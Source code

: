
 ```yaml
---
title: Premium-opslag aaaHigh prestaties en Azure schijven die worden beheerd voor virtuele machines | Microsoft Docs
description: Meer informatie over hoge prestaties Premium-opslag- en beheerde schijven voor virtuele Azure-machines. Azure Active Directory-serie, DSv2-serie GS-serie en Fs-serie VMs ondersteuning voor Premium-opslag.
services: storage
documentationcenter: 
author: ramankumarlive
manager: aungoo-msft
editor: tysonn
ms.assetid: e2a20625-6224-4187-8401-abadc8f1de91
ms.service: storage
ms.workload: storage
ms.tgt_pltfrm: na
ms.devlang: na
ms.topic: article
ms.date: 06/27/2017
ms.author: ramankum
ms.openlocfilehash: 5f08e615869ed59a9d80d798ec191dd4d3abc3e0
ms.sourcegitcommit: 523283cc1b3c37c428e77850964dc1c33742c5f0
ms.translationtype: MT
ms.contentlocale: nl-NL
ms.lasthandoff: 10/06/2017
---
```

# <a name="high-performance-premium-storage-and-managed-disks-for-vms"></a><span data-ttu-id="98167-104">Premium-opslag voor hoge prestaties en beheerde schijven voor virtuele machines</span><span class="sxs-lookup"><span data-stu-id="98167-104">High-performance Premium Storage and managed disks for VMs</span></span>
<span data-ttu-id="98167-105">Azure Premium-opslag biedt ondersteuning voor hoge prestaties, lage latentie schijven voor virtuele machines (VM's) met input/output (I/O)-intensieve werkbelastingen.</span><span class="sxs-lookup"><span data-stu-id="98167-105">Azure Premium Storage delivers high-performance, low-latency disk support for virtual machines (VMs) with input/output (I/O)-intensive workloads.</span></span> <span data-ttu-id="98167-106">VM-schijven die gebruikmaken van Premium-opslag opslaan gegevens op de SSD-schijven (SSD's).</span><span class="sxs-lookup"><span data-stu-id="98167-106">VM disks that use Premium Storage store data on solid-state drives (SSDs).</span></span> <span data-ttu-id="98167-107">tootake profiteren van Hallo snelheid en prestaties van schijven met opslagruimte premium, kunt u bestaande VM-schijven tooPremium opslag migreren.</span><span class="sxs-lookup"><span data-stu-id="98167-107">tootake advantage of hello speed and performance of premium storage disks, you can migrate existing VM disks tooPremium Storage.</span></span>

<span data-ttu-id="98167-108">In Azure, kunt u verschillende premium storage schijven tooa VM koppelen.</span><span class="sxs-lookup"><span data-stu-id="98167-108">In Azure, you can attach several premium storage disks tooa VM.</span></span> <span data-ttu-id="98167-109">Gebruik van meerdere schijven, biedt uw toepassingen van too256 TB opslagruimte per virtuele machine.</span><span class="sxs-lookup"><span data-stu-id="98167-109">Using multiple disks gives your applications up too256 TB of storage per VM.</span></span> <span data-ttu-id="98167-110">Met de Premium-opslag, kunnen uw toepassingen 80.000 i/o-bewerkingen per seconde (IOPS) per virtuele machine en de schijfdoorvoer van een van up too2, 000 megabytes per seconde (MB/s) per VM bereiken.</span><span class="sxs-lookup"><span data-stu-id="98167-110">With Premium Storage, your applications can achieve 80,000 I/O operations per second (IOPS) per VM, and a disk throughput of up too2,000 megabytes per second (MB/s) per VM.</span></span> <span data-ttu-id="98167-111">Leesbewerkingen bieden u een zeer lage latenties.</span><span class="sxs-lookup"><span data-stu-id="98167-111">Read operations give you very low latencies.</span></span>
....
Activity => Repeat the material in full. Nothing may differ.

Answer box =>
Source code

:
 ```yaml
---
title: Premium-opslag aaaHigh prestaties en Azure schijven die worden beheerd voor virtuele machines | Microsoft Docs
description: Meer informatie over hoge prestaties Premium-opslag- en beheerde schijven voor virtuele Azure-machines. Azure Active Directory-serie, DSv2-serie GS-serie en Fs-serie VMs ondersteuning voor Premium-opslag.
services: storage
documentationcenter: 
author: ramankumarlive
manager: aungoo-msft
editor: tysonn
ms.assetid: e2a20625-6224-4187-8401-abadc8f1de91
ms.service: storage
ms.workload: storage
ms.tgt_pltfrm: na
ms.devlang: na
ms.topic: article
ms.date: 06/27/2017
ms.author: ramankum
ms.openlocfilehash: 5f08e615869ed59a9d80d798ec191dd4d3abc3e0
ms.sourcegitcommit: 523283cc1b3c37c428e77850964dc1c33742c5f0
ms.translationtype: MT
ms.contentlocale: nl-NL
ms.lasthandoff: 10/06/2017
---
```

# <a name="high-performance-premium-storage-and-managed-disks-for-vms"></a><span data-ttu-id="98167-104">Premium-opslag voor hoge prestaties en beheerde schijven voor virtuele machines</span><span class="sxs-lookup"><span data-stu-id="98167-104">High-performance Premium Storage and managed disks for VMs</span></span>
<span data-ttu-id="98167-105">Azure Premium-opslag biedt ondersteuning voor hoge prestaties, lage latentie schijven voor virtuele machines (VM's) met input/output (I/O)-intensieve werkbelastingen.</span><span class="sxs-lookup"><span data-stu-id="98167-105">Azure Premium Storage delivers high-performance, low-latency disk support for virtual machines (VMs) with input/output (I/O)-intensive workloads.</span></span> <span data-ttu-id="98167-106">VM-schijven die gebruikmaken van Premium-opslag opslaan gegevens op de SSD-schijven (SSD's).</span><span class="sxs-lookup"><span data-stu-id="98167-106">VM disks that use Premium Storage store data on solid-state drives (SSDs).</span></span> <span data-ttu-id="98167-107">tootake profiteren van Hallo snelheid en prestaties van schijven met opslagruimte premium, kunt u bestaande VM-schijven tooPremium opslag migreren.</span><span class="sxs-lookup"><span data-stu-id="98167-107">tootake advantage of hello speed and performance of premium storage disks, you can migrate existing VM disks tooPremium Storage.</span></span>

<span data-ttu-id="98167-108">In Azure, kunt u verschillende premium storage schijven tooa VM koppelen.</span><span class="sxs-lookup"><span data-stu-id="98167-108">In Azure, you can attach several premium storage disks tooa VM.</span></span> <span data-ttu-id="98167-109">Gebruik van meerdere schijven, biedt uw toepassingen van too256 TB opslagruimte per virtuele machine.</span><span class="sxs-lookup"><span data-stu-id="98167-109">Using multiple disks gives your applications up too256 TB of storage per VM.</span></span> <span data-ttu-id="98167-110">Met de Premium-opslag, kunnen uw toepassingen 80.000 i/o-bewerkingen per seconde (IOPS) per virtuele machine en de schijfdoorvoer van een van up too2, 000 megabytes per seconde (MB/s) per VM bereiken.</span><span class="sxs-lookup"><span data-stu-id="98167-110">With Premium Storage, your applications can achieve 80,000 I/O operations per second (IOPS) per VM, and a disk throughput of up too2,000 megabytes per second (MB/s) per VM.</span></span> <span data-ttu-id="98167-111">Leesbewerkingen bieden u een zeer lage latenties.</span><span class="sxs-lookup"><span data-stu-id="98167-111">Read operations give you very low latencies.</span></span>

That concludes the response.